Yes I agree but we were specifically discussing software that's not found in package managers, which is a lot of it.
WTF is a winget?
If you are installing software from websites with pop-up ads and malware, that is a whole other problem not related to the OS.
Winget is the command-line package manager Microsoft made for windows 10/11 recently.
I think it depends, I guess you "just" need the right distro and compatible hardware (e.g. a Thinkpad). I started as a complete Linux noob too, but most problems I encountered I could easily solve in no time because a lot of things are nicely documented or someone else had them before and documented their solution on the internet. But depending on your usecase and other factors I understand Linux can be a pain in the ass.
Mainstream distros are just as easy to use as windows or MacOS.
As a Linux user I mostly agree...
... until you try to play any competitive multiplayer game and wonder why any anticheat doesn't work or flags your system and account.
Nowadays I use my Windows 10 mostly for games and video editing.
EAC depending on the title works out of the box from what I've seen, I don't have much time these days to play many competitive shooters or games in general but Battlebit and PlanetSide look to work fine through proton.
Let me tell you a little story about yesterday:
My Signal app on Linux keeps crashing. I write to them for support. They suggest I install the Beta version. Why would they suggest I install a version that openly state is "for users who do not mind discontinuity in service and are willing to work with us to understand and test issues." to fix an issue, I haven't the slightest, but I take a look regardless.

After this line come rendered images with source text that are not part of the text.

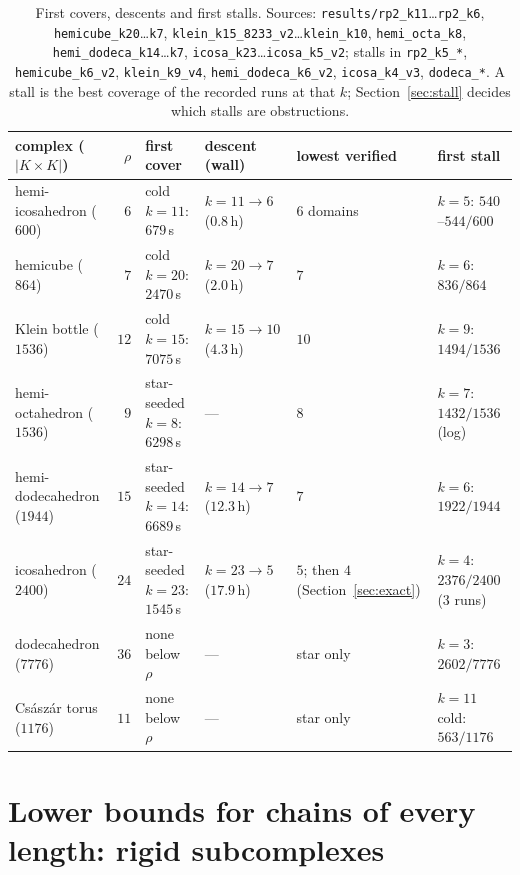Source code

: \documentclass[12pt]{article}
\begin{document}
\begin{table}[H]
\centering\footnotesize
\setlength{\tabcolsep}{3pt}
\begin{tabular}{@{}l r>{\raggedright\arraybackslash}p{2.9cm}>{\raggedright\arraybackslash}p{2.5cm}>{\raggedright\arraybackslash}p{1.9cm}>{\raggedright\arraybackslash}p{2.4cm}@{}}
\toprule
complex ($|K{\times}K|$) & $\rho$ & first cover & descent (wall) & lowest verified & first stall \\
\midrule
hemi-icosahedron ($600$) & $6$ & cold $k{=}11$: $679$\,s & $k{=}11\to6$ ($0.8$\,h) & $6$ domains & $k{=}5$: $540$--$544/600$\\
hemicube ($864$) & $7$ & cold $k{=}20$: $2470$\,s & $k{=}20\to7$ ($2.0$\,h) & $7$ & $k{=}6$: $836/864$\\
Klein bottle ($1536$) & $12$ & cold $k{=}15$: $7075$\,s & $k{=}15\to10$ ($4.3$\,h) & $10$ & $k{=}9$: $1494/1536$\\
hemi-octahedron ($1536$) & $9$ & star-seeded $k{=}8$: $6298$\,s & --- & $8$ & $k{=}7$: $1432/1536$ (log)\\
hemi-dodecahedron ($1944$) & $15$ & star-seeded $k{=}14$: $6689$\,s & $k{=}14\to7$ ($12.3$\,h) & $7$ & $k{=}6$: $1922/1944$\\
icosahedron ($2400$) & $24$ & star-seeded $k{=}23$: $1545$\,s & $k{=}23\to5$ ($17.9$\,h) & $5$; then $4$ (Section~\ref{sec:exact}) & $k{=}4$: $2376/2400$ ($3$ runs)\\
dodecahedron ($7776$) & $36$ & none below $\rho$ & --- & star only & $k{=}3$: $2602/7776$\\
Cs\'asz\'ar torus ($1176$) & $11$ & none below $\rho$ & --- & star only & $k{=}11$ cold: $563/1176$\\
\bottomrule
\end{tabular}
\caption{First covers, descents and first stalls.  Sources:
\texttt{results/rp2\_k11}\dots\texttt{rp2\_k6},
\texttt{hemicube\_k20}\dots\texttt{k7}, \texttt{klein\_k15\_8233\_v2}\dots\texttt{klein\_k10},
\texttt{hemi\_octa\_k8}, \texttt{hemi\_dodeca\_k14}\dots\texttt{k7},
\texttt{icosa\_k23}\dots\texttt{icosa\_k5\_v2}; stalls in \texttt{rp2\_k5\_*},
\texttt{hemicube\_k6\_v2}, \texttt{klein\_k9\_v4}, \texttt{hemi\_dodeca\_k6\_v2},
\texttt{icosa\_k4\_v3}, \texttt{dodeca\_*}.  A stall is the best coverage of
the recorded runs at that $k$; Section~\ref{sec:stall} decides which stalls
are obstructions.}
\label{tab:descent}
\end{table}

\section{Lower bounds for chains of every length: rigid subcomplexes}\label{sec:rigid}
\end{document}

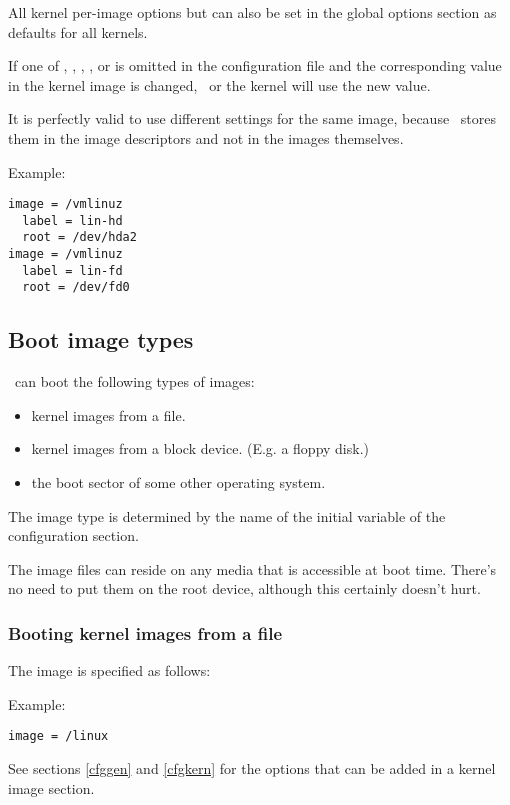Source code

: All kernel per-image options but  can also be set in the global
options section as defaults for all kernels.

If one of , , , ,
or  is omitted in the configuration file and the
corresponding value in the kernel image is changed, \LILO\ or the kernel
will use the new value.

It is perfectly valid to use different settings for the same
image, because \LILO\ stores them in the image descriptors and not in the
images themselves.

Example:
\begin{verbatim}
image = /vmlinuz
  label = lin-hd
  root = /dev/hda2
image = /vmlinuz
  label = lin-fd
  root = /dev/fd0
\end{verbatim}


\subsection{Boot image types}
\label{bootimg}

\LILO\ can boot the following types of images:
\begin{itemize}
  \item kernel images from a file.
  \item kernel images from a block device. (E.g. a floppy disk.)
  \item the boot sector of some other operating system.
\end{itemize}

The image type is determined by the name of the initial
variable of the configuration section.

The image files can reside on any media that is accessible at boot time.
There's no need to put them on the root device, although this certainly
doesn't hurt.


\subsubsection{Booting kernel images from a file}

The image is specified as follows: 

Example:
\begin{verbatim}
image = /linux
\end{verbatim}

See sections \ref{cfggen} and \ref{cfgkern} for the options that can be
added in a kernel image section.


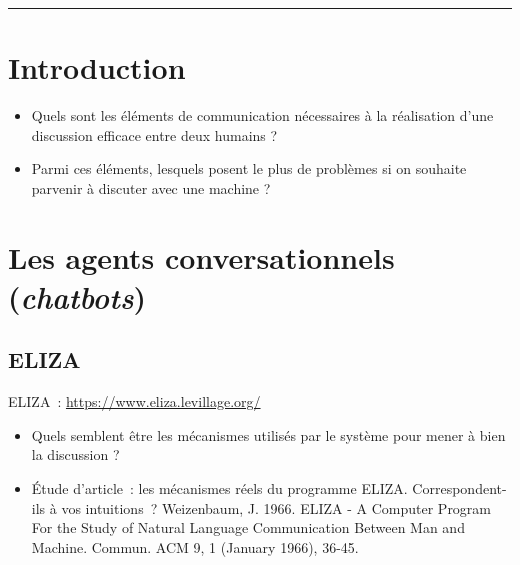 
\newcommand{\numTD}{TD1}
\newcommand{\themeTD}{Chatbots et Test de Turing}


\hrule

\noindent{}

\section{Introduction}

\begin{itemize}
 \item Quels sont les éléments de communication nécessaires à la réalisation d'une discussion efficace entre deux humains ?
 \item Parmi ces éléments, lesquels posent le plus de problèmes si on souhaite parvenir à discuter avec une machine ?
\end{itemize}

\section{Les agents conversationnels (\textit{chatbots})}

\subsection{ELIZA}
ELIZA : \url{https://www.eliza.levillage.org/}
\begin{itemize}
  \item Quels semblent être les mécanismes utilisés par le système pour mener à bien la discussion ?
  \item Étude d'article : les mécanismes réels du programme ELIZA. Correspondent-ils à vos intuitions ?
Weizenbaum, J. 1966. ELIZA - A Computer Program For the Study of Natural Language Communication Between Man and Machine. Commun. ACM 9, 1 (January 1966), 36-45.
  \end{itemize}

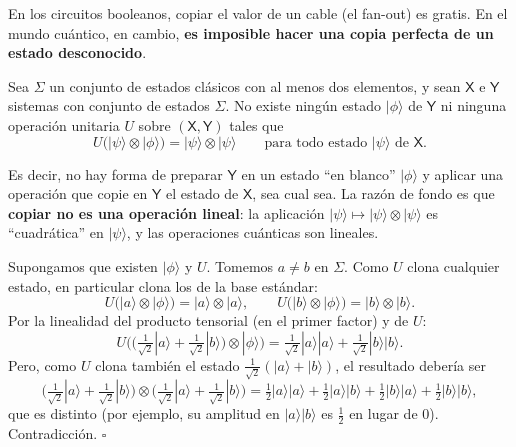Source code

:\documentclass[11pt, a4paper, twoside, openright]{report}
\begin{document}
\noindent En los circuitos booleanos, copiar el valor de un cable (el fan-out) es gratis. En el mundo cuántico, en cambio, \textbf{es imposible hacer una copia perfecta de un estado desconocido}.

\begin{tcolorbox}[colback=teal!5!white,colframe=teal!75!black,title=\textbf{Teorema de no clonación}]
Sea $\Sigma$ un conjunto de estados clásicos con al menos dos elementos, y sean $\mathsf{X}$ e $\mathsf{Y}$ sistemas con conjunto de estados $\Sigma$. No existe ningún estado $|\phi\rangle$ de $\mathsf{Y}$ ni ninguna operación unitaria $U$ sobre $(\mathsf{X},\mathsf{Y})$ tales que
\[ U\big(|\psi\rangle\otimes|\phi\rangle\big) = |\psi\rangle\otimes|\psi\rangle \qquad \text{para todo estado } |\psi\rangle \text{ de } \mathsf{X}. \]
\end{tcolorbox}

\noindent Es decir, no hay forma de preparar $\mathsf{Y}$ en un estado ``en blanco'' $|\phi\rangle$ y aplicar una operación que copie en $\mathsf{Y}$ el estado de $\mathsf{X}$, sea cual sea. La razón de fondo es que \textbf{copiar no es una operación lineal}: la aplicación $|\psi\rangle\mapsto|\psi\rangle\otimes|\psi\rangle$ es ``cuadrática'' en $|\psi\rangle$, y las operaciones cuánticas son lineales.

\begin{tcolorbox}[colback=gray!5!white,colframe=gray!75!black,title=\textbf{Demostración (por linealidad)}]
Supongamos que existen $|\phi\rangle$ y $U$. Tomemos $a\neq b$ en $\Sigma$. Como $U$ clona cualquier estado, en particular clona los de la base estándar:
\[ U\big(|a\rangle\otimes|\phi\rangle\big) = |a\rangle\otimes|a\rangle, \qquad U\big(|b\rangle\otimes|\phi\rangle\big) = |b\rangle\otimes|b\rangle. \]
Por la linealidad del producto tensorial (en el primer factor) y de $U$:
\[ U\Big(\big(\tfrac{1}{\sqrt2}|a\rangle + \tfrac{1}{\sqrt2}|b\rangle\big)\otimes|\phi\rangle\Big) = \tfrac{1}{\sqrt2}|a\rangle|a\rangle + \tfrac{1}{\sqrt2}|b\rangle|b\rangle. \]
Pero, como $U$ clona también el estado $\frac{1}{\sqrt2}(|a\rangle + |b\rangle)$, el resultado debería ser
\[ \big(\tfrac{1}{\sqrt2}|a\rangle + \tfrac{1}{\sqrt2}|b\rangle\big)\otimes\big(\tfrac{1}{\sqrt2}|a\rangle + \tfrac{1}{\sqrt2}|b\rangle\big) = \tfrac12|a\rangle|a\rangle + \tfrac12|a\rangle|b\rangle + \tfrac12|b\rangle|a\rangle + \tfrac12|b\rangle|b\rangle, \]
que es distinto (por ejemplo, su amplitud en $|a\rangle|b\rangle$ es $\frac12$ en lugar de $0$). Contradicción. \hfill $\square$
\end{tcolorbox}
\end{document}
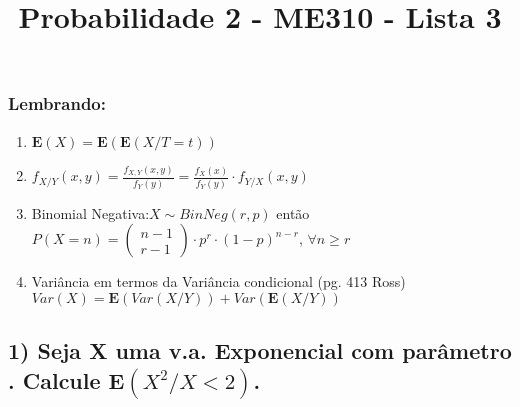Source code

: \documentclass[english]{article}
\DeclareRobustCommand{\greektext}{%
  \fontencoding{LGR}\selectfont\def\encodingdefault{LGR}}
\DeclareRobustCommand{\textgreek}[1]{\leavevmode{\greektext #1}}
\begin{document}
\title{Probabilidade 2 - ME310 - Lista 3}

\maketitle

\subsubsection*{Lembrando:}
\begin{enumerate}
\item $\mathbf{E}(X)=\mathbf{E}(\mathbf{E}(X/T=t))$
\item $f_{X/Y}(x,y)=\frac{f_{X,Y}(x,y)}{f_{Y}(y)}=\frac{f_{X}(x)}{f_{Y}(y)}\cdot f_{Y/X}(x,y)$
\item Binomial Negativa:$X\sim BinNeg(r,p)$ então $P(X=n)=\left(\begin{array}{c}
n-1\\
r-1
\end{array}\right)\cdot p^{r}\cdot(1-p)^{n-r}$, $\forall n\ge r$
\item Variância em termos da Variância condicional (pg. 413 Ross) $Var(X)=\mathbf{E}(Var(X/Y))+Var(\mathbf{E}(X/Y))$
\end{enumerate}
\pagebreak{}


\subsection*{\textmd{1) Seja X uma v.a. Exponencial com parâmetro \textgreek{l}.
Calcule $\mathbf{E}(X^{2}/X<2)$.}}
\end{document}
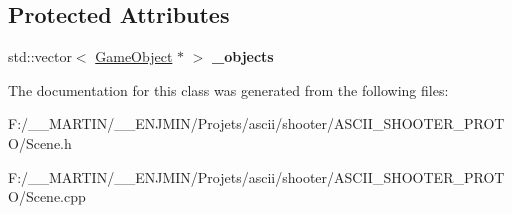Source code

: \subsection*{Protected Attributes}
\begin{DoxyCompactItemize}
\item 
\hypertarget{class_scene_a08d7cc1bd05adcaedf8d264c8b9a3da2}{}\label{class_scene_a08d7cc1bd05adcaedf8d264c8b9a3da2} 
std\+::vector$<$ \hyperlink{class_game_object}{Game\+Object} $\ast$ $>$ {\bfseries \+\_\+objects}
\end{DoxyCompactItemize}


The documentation for this class was generated from the following files\+:\begin{DoxyCompactItemize}
\item 
F\+:/\+\_\+\+\_\+\+M\+A\+R\+T\+I\+N/\+\_\+\+\_\+\+E\+N\+J\+M\+I\+N/\+Projets/ascii/shooter/\+A\+S\+C\+I\+I\+\_\+\+S\+H\+O\+O\+T\+E\+R\+\_\+\+P\+R\+O\+T\+O/Scene.\+h\item 
F\+:/\+\_\+\+\_\+\+M\+A\+R\+T\+I\+N/\+\_\+\+\_\+\+E\+N\+J\+M\+I\+N/\+Projets/ascii/shooter/\+A\+S\+C\+I\+I\+\_\+\+S\+H\+O\+O\+T\+E\+R\+\_\+\+P\+R\+O\+T\+O/Scene.\+cpp\end{DoxyCompactItemize}

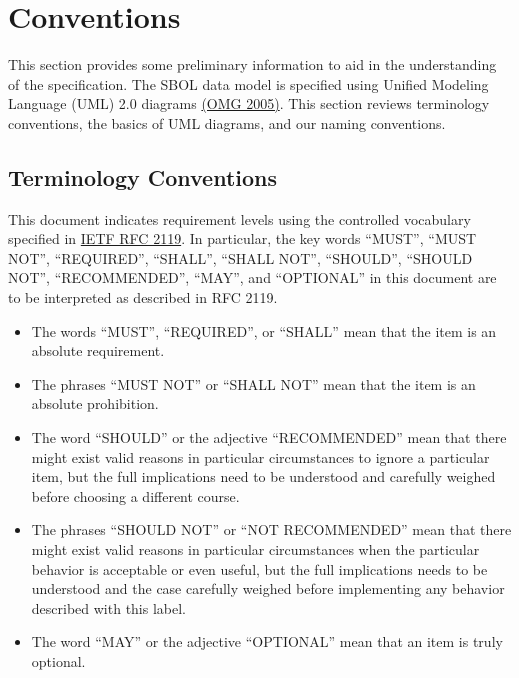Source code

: \section{Conventions}

This section provides some preliminary information to aid in the understanding of the specification.
The SBOL data model is specified using Unified Modeling Language (UML) 2.0 diagrams \href{http://www.omg.org/spec/UML/2.0/}{(OMG 2005)}. This section reviews terminology conventions, the basics of UML diagrams, and our naming conventions.

\subsection{Terminology Conventions}

This document indicates requirement levels using the controlled vocabulary specified in \href{https://tools.ietf.org/html/rfc2119}{IETF RFC 2119}.
In particular, the key words ``MUST'', ``MUST NOT'', ``REQUIRED'', ``SHALL'', ``SHALL NOT'', ``SHOULD'', ``SHOULD NOT'', ``RECOMMENDED'', ``MAY'', and ``OPTIONAL'' in this document are to be interpreted as described in RFC 2119.

\begin{itemize}
\item The words ``MUST'', ``REQUIRED'', or ``SHALL'' mean that the item is an absolute requirement.
\item The phrases ``MUST NOT'' or ``SHALL NOT'' mean that the item is an absolute prohibition.
\item The word ``SHOULD'' or the adjective ``RECOMMENDED'' mean that there might exist valid reasons in particular circumstances to ignore a particular item, but the full implications need to be understood and carefully weighed before choosing a different course.
\item The phrases ``SHOULD NOT'' or ``NOT RECOMMENDED'' mean that there might exist valid reasons in particular circumstances when the particular behavior is acceptable or even useful, but the full implications needs to be understood and the case carefully weighed before implementing any behavior described with this label.
\item The word ``MAY'' or the adjective ``OPTIONAL'' mean that an item is truly optional.
\end{itemize}

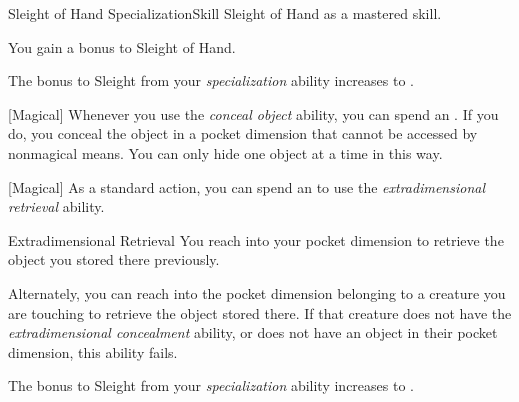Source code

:     \begin{feat}{Sleight of Hand Specialization}{Skill}
        \featpre Sleight of Hand as a mastered skill.

        \ff{}

         You gain a  bonus to Sleight of Hand.

         The bonus to Sleight from your \textit{specialization} ability increases to .

        [Magical] Whenever you use the \textit{conceal object} ability, you can spend an .
        If you do, you conceal the object in a pocket dimension that cannot be accessed by nonmagical means.
        You can only hide one object at a time in this way.

        [Magical] As a standard action, you can spend an  to use the \textit{extradimensional retrieval} ability.
        \begin{ability}{Extradimensional Retrieval}
            You reach into your pocket dimension to retrieve the object you stored there previously.

            Alternately, you can reach into the pocket dimension belonging to a creature you are touching to retrieve the object stored there.
            If that creature does not have the \textit{extradimensional concealment} ability, or does not have an object in their pocket dimension, this ability fails.
        \end{ability}

         The bonus to Sleight from your \textit{specialization} ability increases to .
    \end{feat}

"To install on MacOS, download and install this file"
"To install on Windows, download and install the file"
"To install on Linux open a terminal and copy and paste these commands".
So I open the terminal and copy and paste the commands and I get some generic error message I don't understand and now I...fuck off because I'm not a software engineer and don't know how to fix this shit. That's before even getting into the 2 other commands I'm supposed to run that I don't understand what they are or what they do.
My ProtonVPN client on Linux is incredibly basic and unstable, and has been for many years while the Windows client is beautiful and functions perfectly in the background with zero interaction.
People who think Linux is fine for the general public are, frankly, delusional. I don't have another word to explain how you can be under that impression.
You make a fair point. ProtonVPN was a nightmare for me to set up and get working too but I think that's Proton's fault more than Linux's. I have many other applications that I simply installed with one click from the Software application and then have never needed to touch again. It seems not all app developers are equally motivated to make their stuff easy to run.
To the end user, it doesn't matter.
Yes, that is the point. Many developers don't care to rewrite their software for the 1% of people that daily drive Linux .
I agree. Still, I can't help but expect better from Proton.
Oh yeah 100%. You would think a company built on privacy and security would have better support for the most private and secure OS.
There's still a lot of little things that are still a pain for someone who doesn't know how things work. Many are not the OS' fault but still, different experiences.
For example, say you're running discord. Next week there's a discord update, it'll not apply the update automatically, it'll only download a deb file. An user familiar with windows may try to open the deb file... And it'll launch the package manager, but the only option available is to uninstall. In order to install the update you'll need the terminal.
There are a lot of little things like this. This one is just something you need to learn, but others are a real pita when you have no experience.
And if you have a 4k screen and Nvidia gpu when you try Linux for the first time, I guarantee you're going to hate the experience.